RECORDS TO PROCESS:
↓↓↓

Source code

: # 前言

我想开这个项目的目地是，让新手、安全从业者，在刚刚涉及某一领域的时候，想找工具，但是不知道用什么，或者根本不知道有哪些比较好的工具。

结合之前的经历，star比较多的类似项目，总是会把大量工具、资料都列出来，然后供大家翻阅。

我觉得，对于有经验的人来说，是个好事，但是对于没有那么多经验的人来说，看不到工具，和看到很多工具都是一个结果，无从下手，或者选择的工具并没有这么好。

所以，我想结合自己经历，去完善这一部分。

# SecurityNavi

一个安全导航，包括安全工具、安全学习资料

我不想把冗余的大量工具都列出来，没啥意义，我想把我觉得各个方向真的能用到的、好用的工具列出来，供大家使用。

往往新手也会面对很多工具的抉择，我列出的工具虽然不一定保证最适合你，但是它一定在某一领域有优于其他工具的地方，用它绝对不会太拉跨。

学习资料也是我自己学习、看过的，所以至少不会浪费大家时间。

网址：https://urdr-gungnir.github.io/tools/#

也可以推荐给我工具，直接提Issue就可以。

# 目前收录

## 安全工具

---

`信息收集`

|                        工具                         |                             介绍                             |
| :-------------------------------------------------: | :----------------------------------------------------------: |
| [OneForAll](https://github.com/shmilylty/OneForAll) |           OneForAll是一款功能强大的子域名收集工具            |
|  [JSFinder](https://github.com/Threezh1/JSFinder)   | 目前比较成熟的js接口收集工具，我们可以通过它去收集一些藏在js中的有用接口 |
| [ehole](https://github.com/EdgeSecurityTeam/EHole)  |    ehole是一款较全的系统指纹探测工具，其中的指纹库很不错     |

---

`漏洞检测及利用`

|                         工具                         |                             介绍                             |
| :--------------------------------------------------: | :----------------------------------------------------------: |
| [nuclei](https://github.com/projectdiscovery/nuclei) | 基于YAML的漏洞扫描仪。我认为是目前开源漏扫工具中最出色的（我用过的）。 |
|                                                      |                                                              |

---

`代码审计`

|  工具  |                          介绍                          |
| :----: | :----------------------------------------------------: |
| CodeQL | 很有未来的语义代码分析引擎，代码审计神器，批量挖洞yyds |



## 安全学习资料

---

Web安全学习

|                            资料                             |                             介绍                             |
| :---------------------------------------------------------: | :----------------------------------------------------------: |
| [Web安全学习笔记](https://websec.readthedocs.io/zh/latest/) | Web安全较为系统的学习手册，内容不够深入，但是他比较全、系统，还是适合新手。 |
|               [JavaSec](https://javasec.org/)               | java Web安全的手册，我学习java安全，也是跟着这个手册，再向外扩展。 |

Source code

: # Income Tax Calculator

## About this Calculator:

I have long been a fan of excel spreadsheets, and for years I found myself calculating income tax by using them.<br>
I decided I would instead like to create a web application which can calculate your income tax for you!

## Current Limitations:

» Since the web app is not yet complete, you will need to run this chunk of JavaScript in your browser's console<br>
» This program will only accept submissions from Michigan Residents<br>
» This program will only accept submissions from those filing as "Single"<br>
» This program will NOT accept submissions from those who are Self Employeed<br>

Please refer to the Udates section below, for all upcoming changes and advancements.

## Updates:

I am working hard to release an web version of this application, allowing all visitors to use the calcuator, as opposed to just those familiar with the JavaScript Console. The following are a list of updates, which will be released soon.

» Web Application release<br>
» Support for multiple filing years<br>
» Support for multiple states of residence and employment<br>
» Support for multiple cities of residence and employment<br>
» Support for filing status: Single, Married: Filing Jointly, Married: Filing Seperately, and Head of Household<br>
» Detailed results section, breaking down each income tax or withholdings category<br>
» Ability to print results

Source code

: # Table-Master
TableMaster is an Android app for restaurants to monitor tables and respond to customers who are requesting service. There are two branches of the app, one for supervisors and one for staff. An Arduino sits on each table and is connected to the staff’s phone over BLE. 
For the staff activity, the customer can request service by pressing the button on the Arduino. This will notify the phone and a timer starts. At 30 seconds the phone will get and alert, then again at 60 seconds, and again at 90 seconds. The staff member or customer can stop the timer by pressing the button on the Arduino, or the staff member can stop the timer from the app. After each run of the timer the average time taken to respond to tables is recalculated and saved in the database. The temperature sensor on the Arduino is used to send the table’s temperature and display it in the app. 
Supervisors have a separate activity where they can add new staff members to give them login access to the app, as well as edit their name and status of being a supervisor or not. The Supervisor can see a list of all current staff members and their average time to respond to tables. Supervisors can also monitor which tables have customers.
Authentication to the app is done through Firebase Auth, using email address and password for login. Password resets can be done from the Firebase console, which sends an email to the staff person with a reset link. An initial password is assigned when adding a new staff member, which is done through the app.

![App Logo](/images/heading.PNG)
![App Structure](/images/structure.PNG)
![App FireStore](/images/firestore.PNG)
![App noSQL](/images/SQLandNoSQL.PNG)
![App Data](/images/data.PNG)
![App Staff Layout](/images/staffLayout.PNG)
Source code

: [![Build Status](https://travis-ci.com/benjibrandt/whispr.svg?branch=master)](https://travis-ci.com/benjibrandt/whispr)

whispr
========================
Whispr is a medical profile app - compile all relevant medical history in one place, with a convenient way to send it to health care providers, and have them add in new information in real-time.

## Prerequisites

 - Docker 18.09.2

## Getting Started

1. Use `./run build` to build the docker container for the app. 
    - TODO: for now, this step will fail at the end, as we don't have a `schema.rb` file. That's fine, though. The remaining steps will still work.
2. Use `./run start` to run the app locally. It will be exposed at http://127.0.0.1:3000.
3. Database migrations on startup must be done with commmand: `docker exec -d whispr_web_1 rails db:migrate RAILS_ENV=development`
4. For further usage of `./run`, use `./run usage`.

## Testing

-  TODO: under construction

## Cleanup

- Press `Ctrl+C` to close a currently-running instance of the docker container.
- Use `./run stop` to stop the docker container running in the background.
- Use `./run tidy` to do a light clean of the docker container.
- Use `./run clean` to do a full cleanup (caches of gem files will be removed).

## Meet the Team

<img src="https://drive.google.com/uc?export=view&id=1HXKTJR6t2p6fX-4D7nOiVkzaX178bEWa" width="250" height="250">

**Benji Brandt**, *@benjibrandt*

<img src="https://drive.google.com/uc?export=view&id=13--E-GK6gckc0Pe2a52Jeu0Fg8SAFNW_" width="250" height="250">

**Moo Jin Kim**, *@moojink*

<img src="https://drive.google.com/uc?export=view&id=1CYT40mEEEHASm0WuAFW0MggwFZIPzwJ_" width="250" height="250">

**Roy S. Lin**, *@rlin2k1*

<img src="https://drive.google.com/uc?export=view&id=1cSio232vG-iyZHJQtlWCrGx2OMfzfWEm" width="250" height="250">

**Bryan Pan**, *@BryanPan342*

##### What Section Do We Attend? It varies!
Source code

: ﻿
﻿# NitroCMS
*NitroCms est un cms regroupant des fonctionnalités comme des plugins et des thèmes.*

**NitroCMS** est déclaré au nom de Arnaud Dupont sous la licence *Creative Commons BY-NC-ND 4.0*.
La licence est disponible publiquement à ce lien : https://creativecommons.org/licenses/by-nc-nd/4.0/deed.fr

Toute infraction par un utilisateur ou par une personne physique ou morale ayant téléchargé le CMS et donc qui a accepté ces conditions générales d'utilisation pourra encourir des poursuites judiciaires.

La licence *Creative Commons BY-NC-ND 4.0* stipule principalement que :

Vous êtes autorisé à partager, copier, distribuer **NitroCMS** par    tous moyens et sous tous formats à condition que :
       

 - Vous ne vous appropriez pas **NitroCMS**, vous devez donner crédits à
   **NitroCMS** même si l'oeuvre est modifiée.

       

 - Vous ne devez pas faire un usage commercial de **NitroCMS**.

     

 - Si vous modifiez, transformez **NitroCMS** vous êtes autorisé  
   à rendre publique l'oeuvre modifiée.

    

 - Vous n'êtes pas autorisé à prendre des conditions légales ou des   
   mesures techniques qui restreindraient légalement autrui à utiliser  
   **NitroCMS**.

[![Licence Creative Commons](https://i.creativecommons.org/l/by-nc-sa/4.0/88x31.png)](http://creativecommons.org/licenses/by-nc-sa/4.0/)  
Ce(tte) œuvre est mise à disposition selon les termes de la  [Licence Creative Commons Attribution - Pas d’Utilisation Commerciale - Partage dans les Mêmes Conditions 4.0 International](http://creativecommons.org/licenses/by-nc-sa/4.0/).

↑↑↑

PROBLEM REQUIREMENTS: Repeat only the lines above, from the first line of the entries through the line that contains "往往新手也会面对很多工具的抉", including both ends.

FINAL ANSWER:
Source code

: # 前言

我想开这个项目的目地是，让新手、安全从业者，在刚刚涉及某一领域的时候，想找工具，但是不知道用什么，或者根本不知道有哪些比较好的工具。

结合之前的经历，star比较多的类似项目，总是会把大量工具、资料都列出来，然后供大家翻阅。

我觉得，对于有经验的人来说，是个好事，但是对于没有那么多经验的人来说，看不到工具，和看到很多工具都是一个结果，无从下手，或者选择的工具并没有这么好。

所以，我想结合自己经历，去完善这一部分。

# SecurityNavi

一个安全导航，包括安全工具、安全学习资料

我不想把冗余的大量工具都列出来，没啥意义，我想把我觉得各个方向真的能用到的、好用的工具列出来，供大家使用。

往往新手也会面对很多工具的抉择，我列出的工具虽然不一定保证最适合你，但是它一定在某一领域有优于其他工具的地方，用它绝对不会太拉跨。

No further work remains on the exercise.